Can we piggyback on the major swap?


----------



## AUHEAMIC (17/4/08)

Wardhog said:


> Can we piggyback on the major swap?


OK by me.


----------



## Barramundi (19/4/08)

my brew for this swap is on the boil at the moment , will be fermenting it tomorrow , was planning on doing a double mash today but had issues so i cracked the sads and stopped after one mash, will mash/boil up the brew for the main vic swap tomorrow


----------



## Barramundi (21/4/08)

so am i to take it that this swap is a goer with the current list of players ??


----------



## Wardhog (21/4/08)

Yep, I reckon so. We just have to find a way of getting all the beers and people together.


----------



## Barramundi (21/4/08)

we need to make a decision whether or not to tack on to the main VIC swap or run a solo meet and greet somewhere else , id have it at my place but as im living with my parents at the moment so its probably not the best idea , im open for ideas / suggestions..

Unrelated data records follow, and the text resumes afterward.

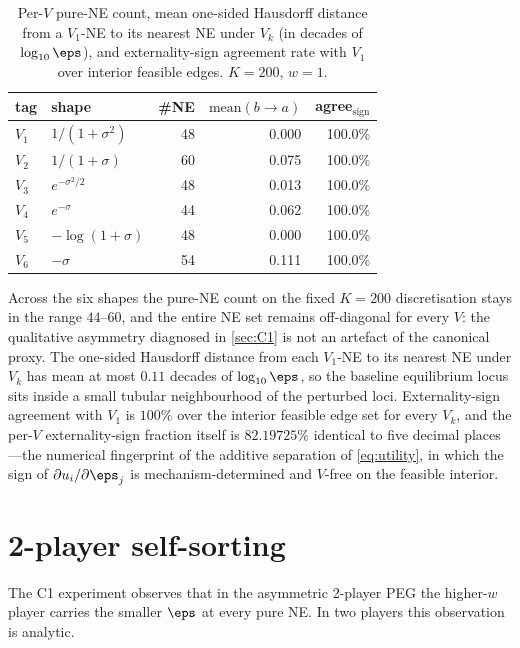 \begin{table}[t]
  \centering
  \small
  \begin{tabular}{l l r r r}
    \toprule
    tag & shape & \#NE & $\mathrm{mean}(b\!\to\!a)$ & agree$_{\mathrm{sign}}$ \\
    \midrule
    $V_1$ & $1/(1+\sigma^2)$   & 48 & 0.000 & 100.0\% \\
    $V_2$ & $1/(1+\sigma)$     & 60 & 0.075 & 100.0\% \\
    $V_3$ & $e^{-\sigma^2/2}$  & 48 & 0.013 & 100.0\% \\
    $V_4$ & $e^{-\sigma}$      & 44 & 0.062 & 100.0\% \\
    $V_5$ & $-\log(1+\sigma)$  & 48 & 0.000 & 100.0\% \\
    $V_6$ & $-\sigma$          & 54 & 0.111 & 100.0\% \\
    \bottomrule
  \end{tabular}
  \caption{Per-$V$ pure-NE count, mean one-sided Hausdorff distance from
    a $V_1$-NE to its nearest NE under $V_k$ (in decades of
    $\log_{10}\eps$), and externality-sign agreement rate with $V_1$
    over interior feasible edges. $K = 200$, $w = 1$.}
  \label{tab:H5-v-shape}
\end{table}

Across the six shapes the pure-NE count on the fixed $K = 200$
discretisation stays in the range $44\text{--}60$, and the entire NE
set remains off-diagonal for every $V$: the qualitative asymmetry
diagnosed in \cref{sec:C1} is not an artefact of the canonical proxy.
The one-sided Hausdorff distance from each $V_1$-NE to its nearest NE
under $V_k$ has mean at most $0.11$ decades of $\log_{10}\eps$, so the
baseline equilibrium locus sits inside a small tubular neighbourhood of
the perturbed loci. Externality-sign agreement with $V_1$ is $100\%$
over the interior feasible edge set for every $V_k$, and the per-$V$
externality-sign fraction itself is $82.19725\%$ identical to five
decimal places---the numerical fingerprint of the additive separation of
\eqref{eq:utility}, in which the sign of $\partial u_i / \partial \eps_j$
is mechanism-determined and $V$-free on the feasible interior.

\section{2-player self-sorting}
\label{app:self-sorting}

The C1 experiment observes that in the asymmetric 2-player PEG the
higher-$w$ player carries the smaller $\eps$ at every pure NE. In two
players this observation is analytic.


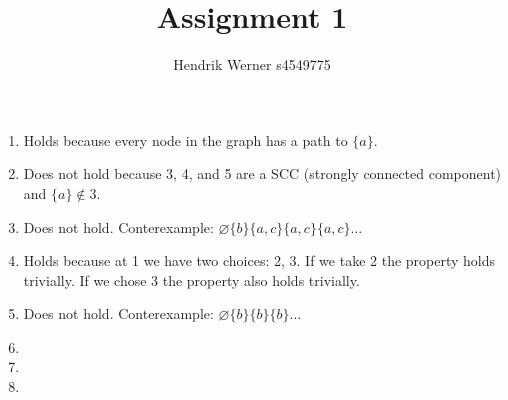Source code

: \documentclass[12pt, a4paper]{article}
\title{Assignment 1}
\author{Hendrik Werner s4549775}
\begin{document}
\maketitle

\section{} %
\begin{enumerate}[a]
	\item %
	Holds because every node in the graph has a path to $\{a\}$.
	\item %
	Does not hold because 3, 4, and 5 are a SCC (strongly connected component) and $\{a\} \not \in 3$.
	\item %
	Does not hold. Conterexample: $\varnothing \{b\} \{a, c\} \{a, c\} \{a, c\} \dots$
	\item %
	Holds because at 1 we have two choices: 2, 3. If we take 2 the property holds trivially. If we chose 3 the property also holds trivially.
	\item %
	Does not hold. Conterexample: $\varnothing \{b\} \{b\} \{b\} \dots$
	\item %
	\item %
	\item %
\end{enumerate}
\end{document}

my brew for this swap is on the bubble at the moment...


----------



## Barramundi (29/4/08)

this ones been quiet for a while so i thought id wake it up and see if anyone has come up with a where and a when ..


----------



## AUHEAMIC (29/4/08)

As I said I would be more than happy to offer my place to host the swap. I think tacking it on to the main Vic case swap would require some consultation with the main swap host.


----------



## Barramundi (29/4/08)

sorry peels i got a bit confused and thought you were the host for the main swap ... im happy to do it at yours , whats everyone else think ????


----------



## DarkFaerytale (29/4/08)

bit of a drive for me, i would prefer something a bit closer. but i think it should be allright tho


----------



## Barramundi (29/4/08)

Peels care to name a date to do this (july) ? seeing youve put up the venue , unless we get any others i think its a good idea to lock it down ... allows ppl to organize themselves, ive suggested july but thats up to you if you wanna make it earlier or later .. obviously not too early or late ...


----------



## AUHEAMIC (29/4/08)

July sounds good. I will have a look at the possible dates when I get home.


----------



## AUHEAMIC (29/4/08)

Saturday 19th of July is good for me. Every one else OK with that?


----------



## Barramundi (29/4/08)

works for me at this stage ...


----------



## DarkFaerytale (30/4/08)

sounds fine to me

-PHill


----------



## Barramundi (16/5/08)

Bottled my contribution for this swap this morning , very tasty into the bottle .. hope you all find it as good coming out of the bottle in a month or so's time ..
hows everyone elses beer going ?


----------



## AUHEAMIC (16/5/08)

I didnt put a dedicated brew on for the small swap. I have put away six bottles of Irish Red Ale and six bottles of SNPA clone attempt one from previous batches and will decide which one to swap on the day.


----------



## Barramundi (16/5/08)

its always good to have options peels...


----------



## Wardhog (16/5/08)

I have a Best Bitter that's carbing up in the bottles right now. If it turns out to be a good one, it'll take the place of the IPA I'm not all that impressed with.


----------



## edoeven (16/5/08)

hey guys, i would like to be involved in the swap... unless its too late...  it would be my first swap ever.. !
Would it be possible to say bring 2x3 ie two beers 3 bottles each? I keg most of my beers and end up with about 6-8 bottles spare from each one, and i like to keep a few around to see how they age


----------



## Barramundi (17/5/08)

1. Barramundi 
2. Reg
3. Peels
4. DarkFaerytale
5. Wardhog
6. Juzz
7. tyoung

presuming that all the above are all still in , then for now the swap is full , keep your eyes on the thread , who knows someone might pull out and a spot will open up ,,,,

put your location in your profile , always someone around willing to swap/share a beer or two..


----------



## DarkFaerytale (19/5/08)

actually i'm going to pull out  so likes beer can have my spot

-Phill


----------



## reg (23/5/08)

Looks like I am going to have to pull out as well.
May is busy with Birthdays and the like so havent had a lot of time for brewing.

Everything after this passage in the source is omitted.